Best laid plans. Blueprint for a charity home page

To help the client team moving forward I’ve produced a home page blueprint for the website built during Full Code Press.

With web projects requiring information architecture and overall user experience input it’s often as useful to justify the strategy and principles behind recommended approaches as it is to implement them.

Rainbow Youth helped us to understand their audience, now they need to pick up the website and run with it. It’s important they understand the strategy behind the home page and the function each element performs in relation audience motivations and expectations.

Since the Full Code Press event the Codeblacks team are providing tweaks and ongoing direction for our client, Rainbow Youth before the new site goes live.

To Share the goodness and our findings, …I have made a copy of the web page IA-UX blueprint available for those who work with the design of charity websites.

Code Blacks’ winning website built on empathy

Yes, the New Zealand ‘Code Blacks’ team has retained the trophy.

Full Code Press is a competition big on challenges:
Build a charity website from scratch in a mere 24 hours with a team you’ve barely met in a tiny room in the middle of a seething exhibition hall for a mystery client, with reporters and cameras hovering and under the sleep deprivation of an all-nighter…all this and against the formidable Australian team.

My challenge as UX lead: How to apply user centred design principles under all those constraints?

I figured we’d take some leads from competitor analysis, undertake regular guerrilla user research (reality checking our design with people from the audience) to make sure we were heading in the right direction with information architecture, copy and visual design, and even iron out any usability issues.

How wrong I was.

With the clock ticking and a team hungry for UX direction,  IA and page layouts needed to be locked down within hours of kick-off. Time pressure ruled out the chance to validate our designs, so without any real user research we were left to fly seat-of-pants applying best practice.

I often turn down ‘expert review’ work when it’s clear a user centred approach is required, so this really tested my principles. It felt a little like being on a DIY home makeover show, where corners are cut and the clients end up with a half-arsed job they will have to re-do as soon as the cameras stop rolling.

But our clients from Rainbow Youth were different… They understood their audience.

Our clients shared theirs and others personal anecdotes inspiring empathy amongst our team, providing first hand audience insights, giving us the confidence to charge forward with a clear picture of their goals from using the site and the values to be conveyed through the user experience.

Picking ‘randoms’ from the audience to give feedback on our design may have worked on a high level, but empathy for and understanding of the end user put us in a great position to cater for user needs while achieving the support and fundraising goals of the charity.

It’s amazing what is possible in such a compressed timeframe when you have direct access to a client who themselves are user advocates.

I look forward to comparing notes with Patrick from the Australian team to get his take on UX under pressure.

Full Code Press. 24 hrs to build a great web experience

Next week I’ll be part of an NZ team competing in Sydney against the Aussies to build a website for a charity at CeBIT’09

We’ll have just 24 hours from initial briefing to completion so we’ll cover the full journey from paper through to pixels, against the clock.

My role as User Experience guy is to play the user advocate.
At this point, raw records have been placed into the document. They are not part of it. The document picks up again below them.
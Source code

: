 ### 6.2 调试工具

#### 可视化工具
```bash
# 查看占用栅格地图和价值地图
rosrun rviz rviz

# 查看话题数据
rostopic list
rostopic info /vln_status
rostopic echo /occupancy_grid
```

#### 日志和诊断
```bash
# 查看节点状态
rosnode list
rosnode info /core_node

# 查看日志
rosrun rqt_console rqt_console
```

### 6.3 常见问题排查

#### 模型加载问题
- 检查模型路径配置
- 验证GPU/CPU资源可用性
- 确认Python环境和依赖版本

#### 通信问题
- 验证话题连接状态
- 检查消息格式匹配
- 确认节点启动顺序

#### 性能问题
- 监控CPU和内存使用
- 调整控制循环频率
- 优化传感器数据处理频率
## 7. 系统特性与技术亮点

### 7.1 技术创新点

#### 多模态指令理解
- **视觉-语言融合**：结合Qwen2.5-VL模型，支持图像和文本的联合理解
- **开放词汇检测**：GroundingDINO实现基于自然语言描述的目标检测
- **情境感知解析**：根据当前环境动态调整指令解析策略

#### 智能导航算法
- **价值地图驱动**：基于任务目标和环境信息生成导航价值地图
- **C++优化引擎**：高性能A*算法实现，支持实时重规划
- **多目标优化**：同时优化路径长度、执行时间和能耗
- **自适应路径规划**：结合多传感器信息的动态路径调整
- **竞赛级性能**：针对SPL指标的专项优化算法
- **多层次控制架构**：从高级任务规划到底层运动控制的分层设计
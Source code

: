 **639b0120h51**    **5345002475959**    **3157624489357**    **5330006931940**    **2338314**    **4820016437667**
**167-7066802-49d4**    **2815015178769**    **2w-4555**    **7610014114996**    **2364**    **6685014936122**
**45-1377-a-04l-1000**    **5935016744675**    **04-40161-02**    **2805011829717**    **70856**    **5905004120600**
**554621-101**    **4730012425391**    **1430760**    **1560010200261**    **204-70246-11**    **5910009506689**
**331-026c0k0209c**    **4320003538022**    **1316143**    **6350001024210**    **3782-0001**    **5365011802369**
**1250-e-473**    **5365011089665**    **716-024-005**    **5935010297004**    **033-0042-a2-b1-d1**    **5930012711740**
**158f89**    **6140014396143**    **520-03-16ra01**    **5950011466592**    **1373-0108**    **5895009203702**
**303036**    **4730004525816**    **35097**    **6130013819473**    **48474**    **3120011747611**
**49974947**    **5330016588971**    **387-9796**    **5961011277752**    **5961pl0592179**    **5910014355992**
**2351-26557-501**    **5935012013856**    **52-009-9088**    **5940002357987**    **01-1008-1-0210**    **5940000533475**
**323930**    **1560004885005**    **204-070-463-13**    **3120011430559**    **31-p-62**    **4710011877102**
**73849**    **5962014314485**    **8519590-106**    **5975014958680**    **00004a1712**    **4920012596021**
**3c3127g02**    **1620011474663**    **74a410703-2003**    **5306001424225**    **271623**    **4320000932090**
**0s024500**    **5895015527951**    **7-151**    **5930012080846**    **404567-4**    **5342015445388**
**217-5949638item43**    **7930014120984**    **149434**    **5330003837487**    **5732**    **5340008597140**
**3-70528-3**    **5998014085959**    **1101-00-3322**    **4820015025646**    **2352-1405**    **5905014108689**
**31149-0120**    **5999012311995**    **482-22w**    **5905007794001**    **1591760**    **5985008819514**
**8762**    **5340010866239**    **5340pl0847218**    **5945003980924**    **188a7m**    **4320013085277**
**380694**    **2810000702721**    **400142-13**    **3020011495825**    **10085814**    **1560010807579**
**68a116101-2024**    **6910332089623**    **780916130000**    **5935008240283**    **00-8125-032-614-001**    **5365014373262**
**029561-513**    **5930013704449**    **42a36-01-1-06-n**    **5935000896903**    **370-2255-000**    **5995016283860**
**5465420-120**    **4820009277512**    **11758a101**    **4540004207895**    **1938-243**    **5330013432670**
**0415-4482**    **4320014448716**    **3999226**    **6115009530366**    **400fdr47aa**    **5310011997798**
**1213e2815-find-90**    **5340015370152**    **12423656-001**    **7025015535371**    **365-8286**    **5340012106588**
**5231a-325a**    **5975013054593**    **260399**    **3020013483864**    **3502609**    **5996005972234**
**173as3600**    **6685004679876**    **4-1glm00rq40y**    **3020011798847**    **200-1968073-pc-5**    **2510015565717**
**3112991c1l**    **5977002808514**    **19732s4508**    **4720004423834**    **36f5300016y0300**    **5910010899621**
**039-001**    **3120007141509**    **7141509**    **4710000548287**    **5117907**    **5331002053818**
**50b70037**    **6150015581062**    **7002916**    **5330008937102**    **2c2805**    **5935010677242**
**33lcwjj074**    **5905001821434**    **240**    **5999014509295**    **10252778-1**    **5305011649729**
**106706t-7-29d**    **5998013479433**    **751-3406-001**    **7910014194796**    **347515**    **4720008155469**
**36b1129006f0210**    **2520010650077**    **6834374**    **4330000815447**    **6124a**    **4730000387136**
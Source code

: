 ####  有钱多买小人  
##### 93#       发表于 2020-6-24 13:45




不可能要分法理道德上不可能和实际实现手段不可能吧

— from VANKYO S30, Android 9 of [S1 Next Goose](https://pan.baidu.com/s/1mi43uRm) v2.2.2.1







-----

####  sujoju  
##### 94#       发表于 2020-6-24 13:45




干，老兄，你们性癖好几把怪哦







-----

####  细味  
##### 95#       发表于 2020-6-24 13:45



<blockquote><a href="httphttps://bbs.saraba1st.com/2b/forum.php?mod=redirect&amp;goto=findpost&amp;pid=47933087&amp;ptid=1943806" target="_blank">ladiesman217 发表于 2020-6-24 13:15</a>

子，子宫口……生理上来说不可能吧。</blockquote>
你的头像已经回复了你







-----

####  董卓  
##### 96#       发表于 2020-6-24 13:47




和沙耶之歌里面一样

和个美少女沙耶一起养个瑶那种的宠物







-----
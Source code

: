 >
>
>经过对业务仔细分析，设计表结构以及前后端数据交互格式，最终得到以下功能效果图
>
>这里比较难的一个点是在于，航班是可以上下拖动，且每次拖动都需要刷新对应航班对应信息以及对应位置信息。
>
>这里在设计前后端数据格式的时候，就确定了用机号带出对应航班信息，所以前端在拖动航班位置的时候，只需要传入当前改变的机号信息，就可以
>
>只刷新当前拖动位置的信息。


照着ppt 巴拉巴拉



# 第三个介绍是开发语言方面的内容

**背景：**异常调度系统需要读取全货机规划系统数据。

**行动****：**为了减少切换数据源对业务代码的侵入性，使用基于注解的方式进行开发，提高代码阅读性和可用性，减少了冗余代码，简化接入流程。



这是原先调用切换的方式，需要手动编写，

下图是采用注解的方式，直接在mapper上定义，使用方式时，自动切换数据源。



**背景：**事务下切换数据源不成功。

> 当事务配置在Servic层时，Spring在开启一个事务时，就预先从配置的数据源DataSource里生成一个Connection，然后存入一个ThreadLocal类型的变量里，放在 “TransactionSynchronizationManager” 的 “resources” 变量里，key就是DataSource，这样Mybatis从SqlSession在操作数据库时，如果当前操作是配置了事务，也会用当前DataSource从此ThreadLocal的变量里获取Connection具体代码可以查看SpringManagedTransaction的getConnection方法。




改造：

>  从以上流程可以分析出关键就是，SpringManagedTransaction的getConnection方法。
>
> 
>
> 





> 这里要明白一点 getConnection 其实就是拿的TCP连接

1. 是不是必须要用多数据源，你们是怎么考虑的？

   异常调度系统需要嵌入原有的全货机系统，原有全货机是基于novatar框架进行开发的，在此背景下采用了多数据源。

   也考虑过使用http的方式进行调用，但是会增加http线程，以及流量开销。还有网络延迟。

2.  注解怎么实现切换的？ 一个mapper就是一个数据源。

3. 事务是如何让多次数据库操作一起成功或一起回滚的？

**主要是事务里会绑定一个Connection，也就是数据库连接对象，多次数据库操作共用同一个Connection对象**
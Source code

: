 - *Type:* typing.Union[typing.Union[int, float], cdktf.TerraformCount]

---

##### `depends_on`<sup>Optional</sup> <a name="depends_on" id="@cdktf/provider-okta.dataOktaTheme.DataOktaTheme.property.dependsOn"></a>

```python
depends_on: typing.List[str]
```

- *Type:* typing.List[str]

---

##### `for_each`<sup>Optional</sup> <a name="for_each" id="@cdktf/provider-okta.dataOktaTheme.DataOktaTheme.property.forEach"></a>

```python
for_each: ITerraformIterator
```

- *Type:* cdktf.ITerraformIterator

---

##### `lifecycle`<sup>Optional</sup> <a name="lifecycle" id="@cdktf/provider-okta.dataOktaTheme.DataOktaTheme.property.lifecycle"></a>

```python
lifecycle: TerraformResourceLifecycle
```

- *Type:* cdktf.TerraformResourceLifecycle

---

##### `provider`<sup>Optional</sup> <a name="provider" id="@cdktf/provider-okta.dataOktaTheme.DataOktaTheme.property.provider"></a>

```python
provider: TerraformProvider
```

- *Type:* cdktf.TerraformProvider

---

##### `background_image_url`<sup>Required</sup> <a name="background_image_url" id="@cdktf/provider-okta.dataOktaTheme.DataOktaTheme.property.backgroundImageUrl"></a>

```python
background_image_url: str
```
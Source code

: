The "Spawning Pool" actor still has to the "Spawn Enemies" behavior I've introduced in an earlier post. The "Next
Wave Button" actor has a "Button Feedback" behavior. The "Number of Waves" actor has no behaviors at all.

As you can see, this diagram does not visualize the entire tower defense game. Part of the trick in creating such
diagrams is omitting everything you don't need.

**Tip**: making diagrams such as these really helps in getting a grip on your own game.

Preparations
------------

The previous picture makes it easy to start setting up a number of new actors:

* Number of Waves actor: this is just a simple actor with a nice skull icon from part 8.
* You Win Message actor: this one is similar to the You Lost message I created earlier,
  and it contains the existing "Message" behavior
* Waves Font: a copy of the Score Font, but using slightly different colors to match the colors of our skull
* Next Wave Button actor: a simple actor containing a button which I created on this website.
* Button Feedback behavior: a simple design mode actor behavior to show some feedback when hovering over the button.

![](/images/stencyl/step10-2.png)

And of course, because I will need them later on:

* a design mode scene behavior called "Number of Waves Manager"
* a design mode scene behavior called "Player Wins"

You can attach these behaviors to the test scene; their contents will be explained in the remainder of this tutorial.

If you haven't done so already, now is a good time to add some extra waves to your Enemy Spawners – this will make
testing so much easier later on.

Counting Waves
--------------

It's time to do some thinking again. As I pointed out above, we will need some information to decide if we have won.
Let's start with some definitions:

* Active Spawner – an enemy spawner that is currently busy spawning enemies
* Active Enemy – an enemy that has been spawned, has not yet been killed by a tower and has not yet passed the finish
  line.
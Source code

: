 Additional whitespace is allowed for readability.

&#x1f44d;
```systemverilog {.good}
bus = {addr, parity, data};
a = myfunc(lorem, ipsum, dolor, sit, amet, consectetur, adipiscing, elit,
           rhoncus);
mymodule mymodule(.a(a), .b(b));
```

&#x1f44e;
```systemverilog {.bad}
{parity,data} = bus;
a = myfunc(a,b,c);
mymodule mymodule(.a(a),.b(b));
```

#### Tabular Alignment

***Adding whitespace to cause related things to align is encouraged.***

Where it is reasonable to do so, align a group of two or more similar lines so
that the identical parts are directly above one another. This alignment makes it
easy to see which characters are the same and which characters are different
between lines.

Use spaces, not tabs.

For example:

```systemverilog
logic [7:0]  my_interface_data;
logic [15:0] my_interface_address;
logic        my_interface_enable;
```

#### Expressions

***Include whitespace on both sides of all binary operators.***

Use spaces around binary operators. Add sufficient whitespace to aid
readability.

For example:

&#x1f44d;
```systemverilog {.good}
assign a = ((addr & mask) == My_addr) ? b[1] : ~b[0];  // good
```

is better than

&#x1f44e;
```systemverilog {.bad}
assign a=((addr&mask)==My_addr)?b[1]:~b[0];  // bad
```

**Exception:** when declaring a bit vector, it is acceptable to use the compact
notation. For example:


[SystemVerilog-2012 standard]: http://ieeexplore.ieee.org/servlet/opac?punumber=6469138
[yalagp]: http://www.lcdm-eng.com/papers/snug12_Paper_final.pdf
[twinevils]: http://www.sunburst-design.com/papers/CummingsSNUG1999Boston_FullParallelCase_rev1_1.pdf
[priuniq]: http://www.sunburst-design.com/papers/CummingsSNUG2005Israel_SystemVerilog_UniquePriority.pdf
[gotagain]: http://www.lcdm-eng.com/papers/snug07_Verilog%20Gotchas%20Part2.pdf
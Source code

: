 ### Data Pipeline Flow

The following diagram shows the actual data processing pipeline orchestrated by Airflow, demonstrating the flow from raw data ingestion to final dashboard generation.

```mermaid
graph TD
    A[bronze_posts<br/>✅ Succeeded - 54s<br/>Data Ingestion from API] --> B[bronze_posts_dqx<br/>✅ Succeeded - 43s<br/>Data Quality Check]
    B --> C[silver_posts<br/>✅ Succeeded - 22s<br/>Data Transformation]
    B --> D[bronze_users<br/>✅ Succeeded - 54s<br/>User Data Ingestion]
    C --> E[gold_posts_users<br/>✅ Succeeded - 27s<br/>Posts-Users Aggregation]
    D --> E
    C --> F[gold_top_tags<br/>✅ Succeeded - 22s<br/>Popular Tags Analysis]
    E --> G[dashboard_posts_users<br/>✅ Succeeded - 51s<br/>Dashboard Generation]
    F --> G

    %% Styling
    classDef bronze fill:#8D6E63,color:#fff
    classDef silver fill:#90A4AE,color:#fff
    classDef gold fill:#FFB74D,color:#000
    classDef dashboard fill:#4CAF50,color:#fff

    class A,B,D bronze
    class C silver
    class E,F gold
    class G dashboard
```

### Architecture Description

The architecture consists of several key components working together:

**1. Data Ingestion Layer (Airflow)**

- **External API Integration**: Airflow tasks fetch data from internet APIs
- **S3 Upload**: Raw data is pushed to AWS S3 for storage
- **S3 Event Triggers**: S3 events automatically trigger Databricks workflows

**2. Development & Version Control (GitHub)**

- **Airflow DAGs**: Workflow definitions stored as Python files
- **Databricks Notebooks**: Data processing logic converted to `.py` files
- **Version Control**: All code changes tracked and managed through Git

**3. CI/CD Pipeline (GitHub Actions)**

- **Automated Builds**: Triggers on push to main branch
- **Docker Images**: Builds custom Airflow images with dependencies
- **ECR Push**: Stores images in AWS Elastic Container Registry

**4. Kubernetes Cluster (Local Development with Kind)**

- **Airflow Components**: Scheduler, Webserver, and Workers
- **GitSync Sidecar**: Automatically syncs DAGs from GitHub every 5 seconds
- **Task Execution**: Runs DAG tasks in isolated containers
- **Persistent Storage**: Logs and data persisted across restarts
Making sure the Information Architecture maps well with the goals and needs of both the audience and the charity.

I’m thinking along the lines of ‘Le Mans’ UX design race;

  • standing start
  • all nighter
  • …but only one set of tyres
  • and no change of driver

Formal User Research and Usability methods are out, number eight wire is in …It’s time to improvise.

The event is called Full Code Press and our team are the Code Blacks.

Australia vs New Zealand, live at the CeBIT 09 conference in Sydney, 12-13 May.